*** Opening of RECORDS SHOWN ***
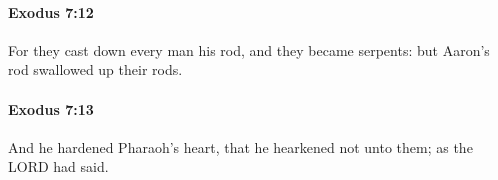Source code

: 		\paragraph{Exodus 7:12} %
			\label{EXODUS-7-12}

			For they cast down every man his rod, and they became serpents: but Aaron's rod swallowed up their rods.


		\paragraph{Exodus 7:13} %
			\label{EXODUS-7-13}

			And he hardened Pharaoh's heart, that he hearkened not unto them; as the LORD had said.


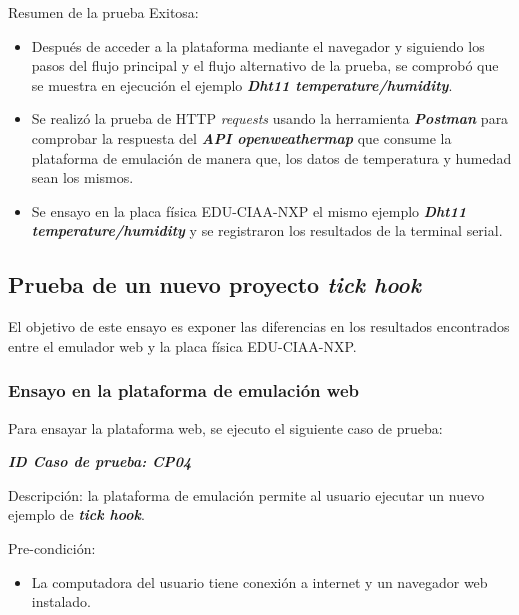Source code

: Resumen de la prueba Exitosa:
\begin{itemize}
	\item Después de acceder a la plataforma mediante el navegador y siguiendo los pasos del flujo principal y el flujo alternativo de la prueba, se comprobó que se muestra en ejecución el ejemplo \textit{\textbf{Dht11 temperature/humidity}}.
	\item Se realizó la prueba de HTTP \textit{requests} usando la herramienta \textit{\textbf{Postman}} para comprobar la respuesta del \textit{\textbf{API openweathermap}} que consume la plataforma de emulación de manera que, los datos de temperatura y humedad sean los mismos.
	\item Se ensayo en la placa física EDU-CIAA-NXP  el mismo ejemplo \textit{\textbf{Dht11 temperature/humidity}} y se registraron los resultados de la terminal serial.

\end{itemize}


\subsection{ Prueba de un nuevo proyecto \textit{\textbf{tick hook}}}
El objetivo de este ensayo es exponer las diferencias en los resultados encontrados entre el emulador web y la placa física EDU-CIAA-NXP.

\subsubsection{Ensayo en la plataforma de emulación web} 
Para ensayar la plataforma web, se ejecuto el siguiente caso de prueba:

\textit{\textbf{ID Caso de prueba: CP04}}

Descripción: la plataforma de emulación permite al usuario ejecutar un nuevo ejemplo de \textit{\textbf{tick hook}}.

Pre-condición: 
\begin{itemize}
	\item La computadora del usuario tiene conexión a internet y un navegador web instalado.
\end{itemize}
*** Close of RECORDS SHOWN ***
- **WHAT NEEDS TO BE DONE**
Filtering the entries above by the word "temperature", copy each line that matches.

- **TASK ANSWER**
	\item Después de acceder a la plataforma mediante el navegador y siguiendo los pasos del flujo principal y el flujo alternativo de la prueba, se comprobó que se muestra en ejecución el ejemplo \textit{\textbf{Dht11 temperature/humidity}}.
	\item Se ensayo en la placa física EDU-CIAA-NXP  el mismo ejemplo \textit{\textbf{Dht11 temperature/humidity}} y se registraron los resultados de la terminal serial.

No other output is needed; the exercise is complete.